The company released its 2020 Best and Worst States for Business ranking Friday, with Massachusetts topping the list and West Virginia at the bottom.

24/7 Wall St. evaluates eight primary categories: economic conditions; business costs; state infrastructure; availability and skill level of the workforce; quality of life; regulations; technology and innovation; and cost of living.

“Part of the reason North Carolina ranks so highly is the relatively low cost of doing business,” 24/7 Wall St. said.

“The average retail price of electricity per kilowatt-hour is lower than in most other states and, according to the Tax Foundation, North Carolina has a more favorable business tax climate than most states.”

Business-climate rankings have evolved over the past 13 years into a cottage industry that states and often politicians use to spotlight their marketplaces and boast of their economic prowess.

For example, North Carolina retained its top ranking in Forbes magazine’s Best States for Business released in December 2019.

It was the third consecutive year that North Carolina topped the Forbes list, which focuses on six categories: business costs, labor supply, regulatory environment, economic climate, growth prospects and quality of life.

North Carolina was ranked first in regulatory environment. Texas was second overall, followed by Utah, Virginia and Florida.

In July, North Carolina was third in CNBC’s 13th annual America’s Top States for Business ratings, behind Virginia and Texas.

The 2019 ranking tied with 2011’s as the highest for North Carolina.

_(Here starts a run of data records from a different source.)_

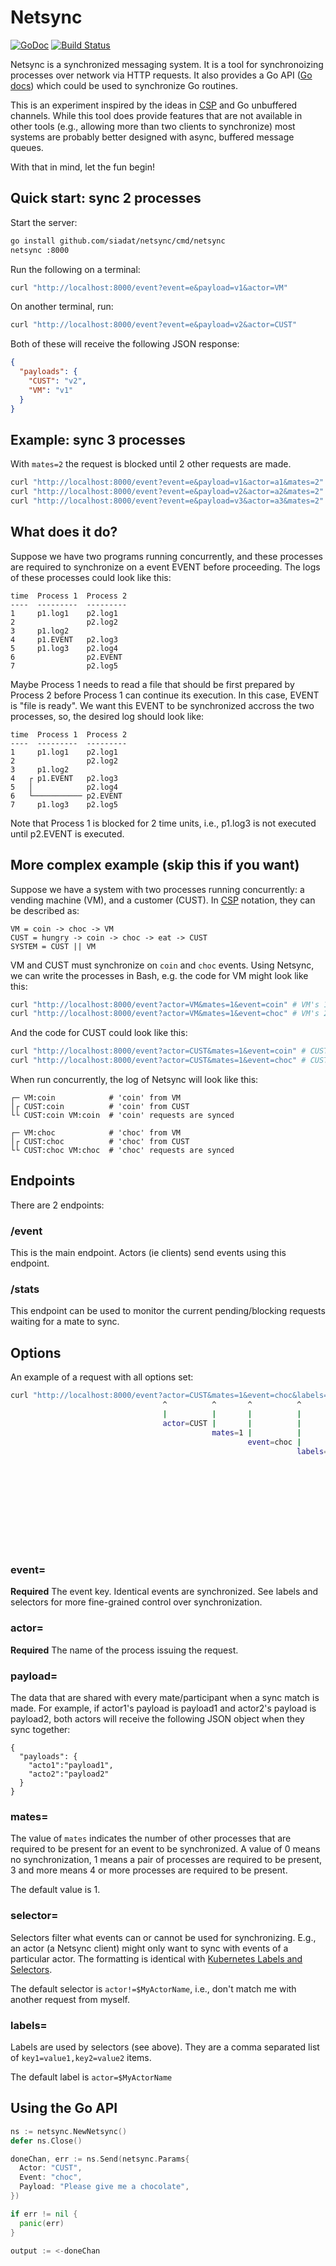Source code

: # Netsync
[![GoDoc](https://godoc.org/github.com/siadat/netsync?status.svg)][godoc]
[![Build Status](https://travis-ci.org/siadat/netsync.svg?branch=master)][travis]

Netsync is a synchronized messaging system.
It is a tool for synchronoizing processes over network via HTTP requests.
It also provides a Go API ([Go docs][godoc]) which could be used to synchronize Go routines.

This is an experiment inspired by the ideas in [CSP][csp_homepage] and Go unbuffered channels.
While this tool does provide features that are not available in other tools (e.g., allowing more than two clients to synchronize)
most systems are probably better designed with async, buffered message queues.

With that in mind, let the fun begin!

[godoc]:  https://godoc.org/github.com/siadat/netsync
[travis]: https://travis-ci.org/siadat/netsync
[csp_homepage]: http://www.usingcsp.com/
[k8s_labels_and_selectors]: https://kubernetes.io/docs/concepts/overview/working-with-objects/labels/

## Quick start: sync 2 processes

Start the server:

```bash
go install github.com/siadat/netsync/cmd/netsync
netsync :8000
```

Run the following on a terminal:

```bash
curl "http://localhost:8000/event?event=e&payload=v1&actor=VM"
```

On another terminal, run:

```bash
curl "http://localhost:8000/event?event=e&payload=v2&actor=CUST"
```

Both of these will receive the following JSON response:
```json
{
  "payloads": {
    "CUST": "v2",
    "VM": "v1"
  }
}
```

## Example: sync 3 processes

With `mates=2` the request is blocked until 2 other requests are made.

```bash
curl "http://localhost:8000/event?event=e&payload=v1&actor=a1&mates=2" &
curl "http://localhost:8000/event?event=e&payload=v2&actor=a2&mates=2" &
curl "http://localhost:8000/event?event=e&payload=v3&actor=a3&mates=2" &
```

## What does it do?

Suppose we have two programs running concurrently,
and these processes are required to synchronize on a event EVENT before proceeding.
The logs of these processes could look like this:

    time  Process 1  Process 2
    ----  ---------  ---------
    1     p1.log1    p2.log1
    2                p2.log2
    3     p1.log2       
    4     p1.EVENT   p2.log3
    5     p1.log3    p2.log4
    6                p2.EVENT
    7                p2.log5

Maybe Process 1 needs to read a file that should be first prepared by Process 2 before Process 1 can continue its execution.
In this case, EVENT is "file is ready".
We want this EVENT to be synchronized accross the two processes, so, the desired log should look like:

    time  Process 1  Process 2
    ----  ---------  ---------
    1     p1.log1    p2.log1
    2                p2.log2
    3     p1.log2       
    4   ┌ p1.EVENT   p2.log3
    5   │            p2.log4
    6   └─────────── p2.EVENT
    7     p1.log3    p2.log5

Note that Process 1 is blocked for 2 time units, i.e., p1.log3 is not executed until p2.EVENT is executed.

## More complex example (skip this if you want)

Suppose we have a system with two processes running concurrently: a vending machine (VM), and a customer (CUST).
In [CSP][csp_homepage] notation, they can be described as:

    VM = coin -> choc -> VM
    CUST = hungry -> coin -> choc -> eat -> CUST
    SYSTEM = CUST || VM

VM and CUST must synchronize on `coin` and `choc` events.
Using Netsync, we can write the processes in Bash, e.g. the code for VM might look like this:

```bash
curl "http://localhost:8000/event?actor=VM&mates=1&event=coin" # VM's 1st request
curl "http://localhost:8000/event?actor=VM&mates=1&event=choc" # VM's 2nd request
```

And the code for CUST could look like this:

```bash
curl "http://localhost:8000/event?actor=CUST&mates=1&event=coin" # CUST's 1st request
curl "http://localhost:8000/event?actor=CUST&mates=1&event=choc" # CUST's 2nd request
```

When run concurrently, the log of Netsync will look like this:

```
┌─ VM:coin            # 'coin' from VM
│┌ CUST:coin          # 'coin' from CUST
└└ CUST:coin VM:coin  # 'coin' requests are synced

┌─ VM:choc            # 'choc' from VM
│┌ CUST:choc          # 'choc' from CUST
└└ CUST:choc VM:choc  # 'choc' requests are synced
```

## Endpoints

There are 2 endpoints:

### /event

This is the main endpoint. Actors (ie clients) send events using this endpoint.

### /stats

This endpoint can be used to monitor the current pending/blocking requests waiting for a mate to sync.

## Options

An example of a request with all options set:

```bash
curl "http://localhost:8000/event?actor=CUST&mates=1&event=choc&labels=actor%3DCUST&selector=actor!%3DCUST&payload=value"
                                  ^          ^       ^          ^                   ^                      ^
                                  |          |       |          |                   |                      |
                                  actor=CUST |       |          |                   |                      |
                                             mates=1 |          |                   |                      |
                                                     event=choc |                   |                      |
                                                                labels=actor%3DCUST |                      |
                                                                       ^            |                      |
                                                                       |            |                      |
                                                                       actor=CUST   |                      |
                                                                                    selector=actor!%3DCUST |
                                                                                             ^             |
                                                                                             |             |
                                                                                             actor!=CUST   |
                                                                                                           |  
                                                                                                           |
                                                                                                           payload=value
```

### event=
**Required** The event key. Identical events are synchronized. See labels and
selectors for more fine-grained control over synchronization.

### actor=
**Required** The name of the process issuing the request.

### payload=
The data that are shared with every mate/participant when a sync match is made.
For example, if actor1's payload is payload1 and actor2's payload is payload2, both actors will receive the following JSON object when they sync together:

    {
      "payloads": {
        "acto1":"payload1",
        "acto2":"payload2"
      }
    }

### mates=
The value of `mates` indicates the number of other processes
that are required to be present for an event to be synchronized. A value of 0 means no
synchronization, 1 means a pair of processes are required to be present, 3
and more means 4 or more processes are required to be present.

The default value is 1.

### selector=
Selectors filter what events can or cannot be used for
synchronizing. E.g., an actor (a Netsync client) might only want to sync with
events of a particular actor.
The formatting is identical with [Kubernetes Labels and Selectors][k8s_labels_and_selectors].

The default selector is `actor!=$MyActorName`, i.e., don't match me with another request from myself.

### labels=
Labels are used by selectors (see above).
They are a comma separated list of `key1=value1,key2=value2` items.

The default label is `actor=$MyActorName`

## Using the Go API

```go
ns := netsync.NewNetsync()
defer ns.Close()

doneChan, err := ns.Send(netsync.Params{
  Actor: "CUST",
  Event: "choc",
  Payload: "Please give me a chocolate",
})

if err != nil {
  panic(err)
}

output := <-doneChan
```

The state has averaged a No. 6 ranking, with a low of 12th in 2013.

North Carolina’s Republican legislative leaders often cite the state’s high ranking with Anderson Economic Group, Chief Executive magazine, Forbes, CNBC, George Mason University, FitSmall, Site Selection magazine’s Prosperity Cup, the Tax Foundation, and U.S. News & World Report as proof of their hard economic work, particularly with tax reform.

The Republican-controlled N.C. General Assembly has reduced the state’s corporate-tax rate from 6.9% in 2013 to 2.5% in 2019 — the lowest in the country for states that have a corporate tax rate. The result has led to a $600 million annual reduction in corporate tax dollars paid to North Carolina.

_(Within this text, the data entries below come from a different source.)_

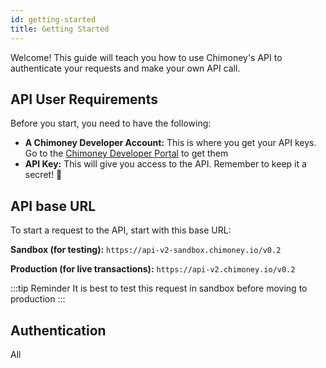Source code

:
 ```yaml
---
id: getting-started
title: Getting Started
---
```


 Welcome! This guide will teach you how to use Chimoney's API to authenticate your requests and make your own API call.

## API User Requirements

 Before you start, you need to have the following:

- **A Chimoney Developer Account:** This is where you get your API keys. Go to the [Chimoney Developer Portal](https://chimoney.io/) to get them
- **API Key:** This will give you access to the API. Remember to keep it a secret! 🤫

## API base URL

To start a request to the API, start with this base URL:

**Sandbox (for testing):**
`https://api-v2-sandbox.chimoney.io/v0.2`

**Production (for live transactions):**
`https://api-v2.chimoney.io/v0.2`

:::tip Reminder
It is best to test this request in sandbox before moving to production
:::

## Authentication

All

Economists, however, tend to believe that states and their politicians are limited in what they can do to grow their economies outside of how the national economy is performing.

A 2018 report titled “Corporations over Carolinians?” from the liberal-leaning N.C. Justice Center said that “North Carolina’s corporate tax-rate cuts failed to fix our most pressing economic problems.” The co-authors are Patrick McHugh, an economic analyst for the center’s Budget & Tax Center, and Alexandra Sirota, its director.

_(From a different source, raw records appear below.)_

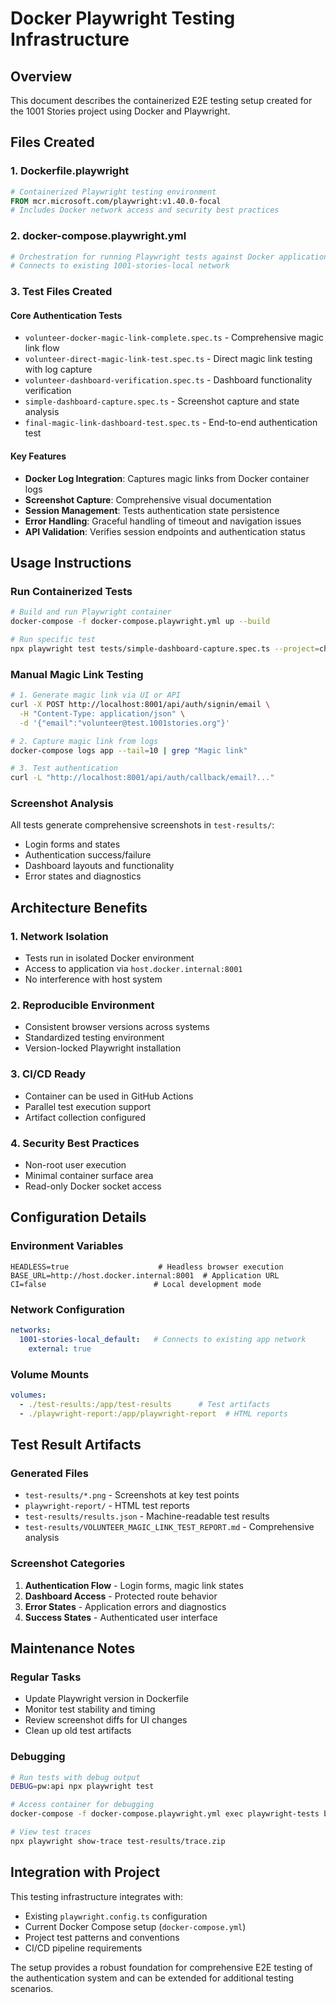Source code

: # Docker Playwright Testing Infrastructure

## Overview
This document describes the containerized E2E testing setup created for the 1001 Stories project using Docker and Playwright.

## Files Created

### 1. Dockerfile.playwright
```dockerfile
# Containerized Playwright testing environment
FROM mcr.microsoft.com/playwright:v1.40.0-focal
# Includes Docker network access and security best practices
```

### 2. docker-compose.playwright.yml
```yaml
# Orchestration for running Playwright tests against Docker application
# Connects to existing 1001-stories-local network
```

### 3. Test Files Created

#### Core Authentication Tests
- `volunteer-docker-magic-link-complete.spec.ts` - Comprehensive magic link flow
- `volunteer-direct-magic-link-test.spec.ts` - Direct magic link testing with log capture
- `volunteer-dashboard-verification.spec.ts` - Dashboard functionality verification
- `simple-dashboard-capture.spec.ts` - Screenshot capture and state analysis
- `final-magic-link-dashboard-test.spec.ts` - End-to-end authentication test

#### Key Features
- **Docker Log Integration**: Captures magic links from Docker container logs
- **Screenshot Capture**: Comprehensive visual documentation
- **Session Management**: Tests authentication state persistence
- **Error Handling**: Graceful handling of timeout and navigation issues
- **API Validation**: Verifies session endpoints and authentication status

## Usage Instructions

### Run Containerized Tests
```bash
# Build and run Playwright container
docker-compose -f docker-compose.playwright.yml up --build

# Run specific test
npx playwright test tests/simple-dashboard-capture.spec.ts --project=chromium
```

### Manual Magic Link Testing
```bash
# 1. Generate magic link via UI or API
curl -X POST http://localhost:8001/api/auth/signin/email \
  -H "Content-Type: application/json" \
  -d '{"email":"volunteer@test.1001stories.org"}'

# 2. Capture magic link from logs
docker-compose logs app --tail=10 | grep "Magic link"

# 3. Test authentication
curl -L "http://localhost:8001/api/auth/callback/email?..."
```

### Screenshot Analysis
All tests generate comprehensive screenshots in `test-results/`:
- Login forms and states
- Authentication success/failure
- Dashboard layouts and functionality
- Error states and diagnostics

## Architecture Benefits

### 1. Network Isolation
- Tests run in isolated Docker environment
- Access to application via `host.docker.internal:8001`
- No interference with host system

### 2. Reproducible Environment
- Consistent browser versions across systems
- Standardized testing environment
- Version-locked Playwright installation

### 3. CI/CD Ready
- Container can be used in GitHub Actions
- Parallel test execution support
- Artifact collection configured

### 4. Security Best Practices
- Non-root user execution
- Minimal container surface area
- Read-only Docker socket access

## Configuration Details

### Environment Variables
```env
HEADLESS=true                    # Headless browser execution
BASE_URL=http://host.docker.internal:8001  # Application URL
CI=false                        # Local development mode
```

### Network Configuration
```yaml
networks:
  1001-stories-local_default:   # Connects to existing app network
    external: true
```

### Volume Mounts
```yaml
volumes:
  - ./test-results:/app/test-results      # Test artifacts
  - ./playwright-report:/app/playwright-report  # HTML reports
```

## Test Result Artifacts

### Generated Files
- `test-results/*.png` - Screenshots at key test points
- `playwright-report/` - HTML test reports
- `test-results/results.json` - Machine-readable test results
- `test-results/VOLUNTEER_MAGIC_LINK_TEST_REPORT.md` - Comprehensive analysis

### Screenshot Categories
1. **Authentication Flow** - Login forms, magic link states
2. **Dashboard Access** - Protected route behavior
3. **Error States** - Application errors and diagnostics
4. **Success States** - Authenticated user interface

## Maintenance Notes

### Regular Tasks
- Update Playwright version in Dockerfile
- Monitor test stability and timing
- Review screenshot diffs for UI changes
- Clean up old test artifacts

### Debugging
```bash
# Run tests with debug output
DEBUG=pw:api npx playwright test

# Access container for debugging
docker-compose -f docker-compose.playwright.yml exec playwright-tests bash

# View test traces
npx playwright show-trace test-results/trace.zip
```

## Integration with Project

This testing infrastructure integrates with:
- Existing `playwright.config.ts` configuration
- Current Docker Compose setup (`docker-compose.yml`)
- Project test patterns and conventions
- CI/CD pipeline requirements

The setup provides a robust foundation for comprehensive E2E testing of the authentication system and can be extended for additional testing scenarios.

Corporate tax-rate cuts “have failed to create pathways out of poverty or generate enough jobs that pay a living wage,” the authors wrote. “Continuing to cut taxes will only undercut our ability to invest in people and communities.

“By reducing our commitment to vital public goods, like schools, roads and health care, corporate tax cuts are putting North Carolina’s economic future at risk.”